Marco Antônio Moreira

Mãe é uma modelo de fraternidade difícil de definir em palavras, imagens, sons. A arte se aproxima da complexidade que é ser mãe por meio de histórias e personagens que refletem diversos modos de se sentir e agir de maneira maternal. O instinto de amar, sobreviver, incentivar, doar, engrandecer e dimensionar a vida dos filhos, família e sua própria trajetória humana foram retratados em muitos filmes. Dos clássicos aos filmes mais contemporâneos que contam outras histórias de mães que fugiram de estereótipos criados por uma sociedade conservadora, é possível perceber que o cinema pode ser uma referência para análises sobre a importância de ser mãe.
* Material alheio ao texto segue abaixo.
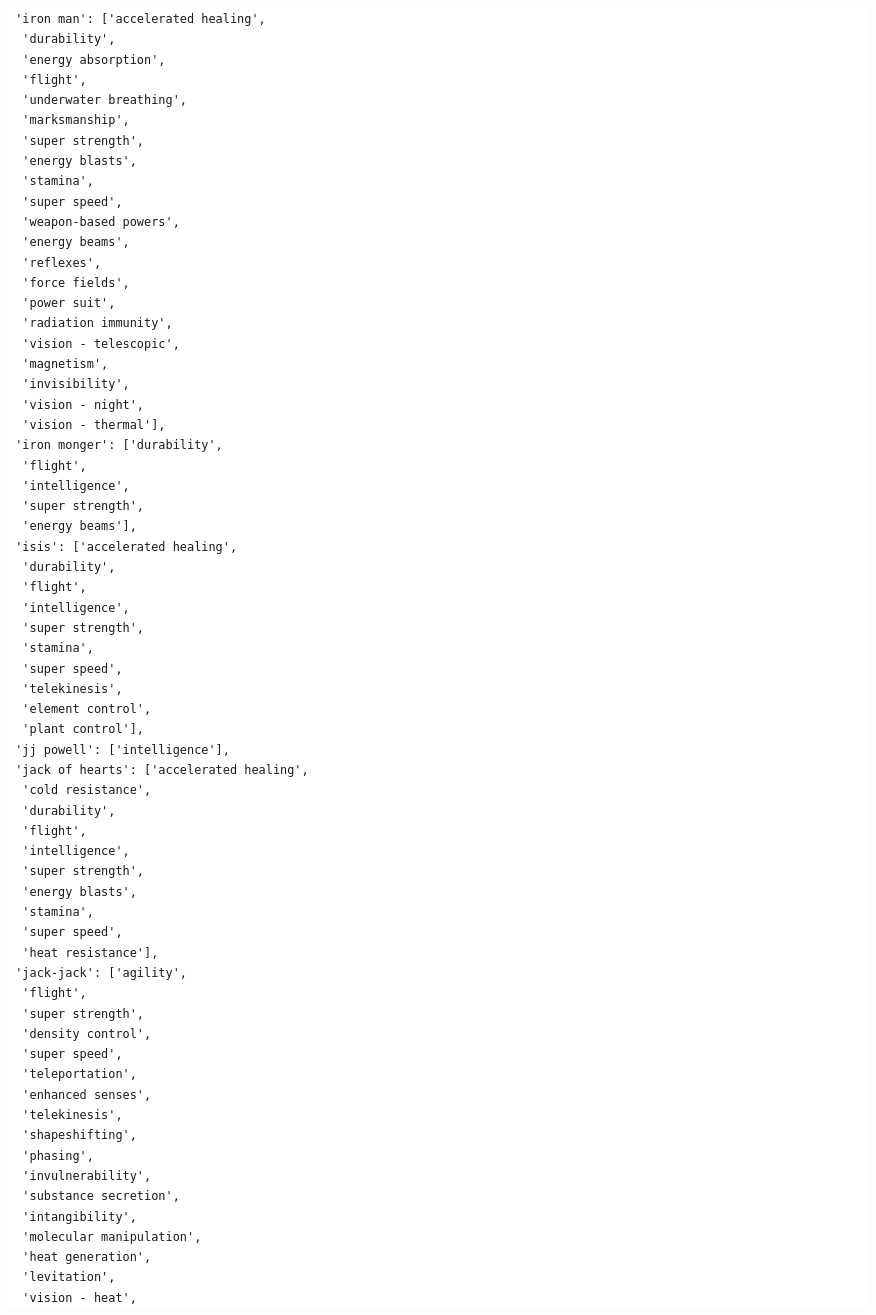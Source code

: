      'iron man': ['accelerated healing',
      'durability',
      'energy absorption',
      'flight',
      'underwater breathing',
      'marksmanship',
      'super strength',
      'energy blasts',
      'stamina',
      'super speed',
      'weapon-based powers',
      'energy beams',
      'reflexes',
      'force fields',
      'power suit',
      'radiation immunity',
      'vision - telescopic',
      'magnetism',
      'invisibility',
      'vision - night',
      'vision - thermal'],
     'iron monger': ['durability',
      'flight',
      'intelligence',
      'super strength',
      'energy beams'],
     'isis': ['accelerated healing',
      'durability',
      'flight',
      'intelligence',
      'super strength',
      'stamina',
      'super speed',
      'telekinesis',
      'element control',
      'plant control'],
     'jj powell': ['intelligence'],
     'jack of hearts': ['accelerated healing',
      'cold resistance',
      'durability',
      'flight',
      'intelligence',
      'super strength',
      'energy blasts',
      'stamina',
      'super speed',
      'heat resistance'],
     'jack-jack': ['agility',
      'flight',
      'super strength',
      'density control',
      'super speed',
      'teleportation',
      'enhanced senses',
      'telekinesis',
      'shapeshifting',
      'phasing',
      'invulnerability',
      'substance secretion',
      'intangibility',
      'molecular manipulation',
      'heat generation',
      'levitation',
      'vision - heat',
Por esta razão pesquisei algumas indicações especiais com filmes para celebrar este dia das mães que será comemorado, em muitos casos, de maneira distante devido ao momento difícil da saúde pública. Muitos filmes desta relação podem ser encontrados em diversas mídias (dvd, blu-ray), internet, YouTube e TV por assinatura.

Como homenagem a todas as mães, especialmente a minha D. Lourdes que não está mais entre nós fisicamente e é sempre lembrada de modo carinhoso e com muita gratidão, publico o poema "Para Sempre" de Carlos Drummond de Andrade. Espero que os diversos sentimentos maternos sejam referências para a construção de novas humanidades no século XXI. Parabéns! Obrigado!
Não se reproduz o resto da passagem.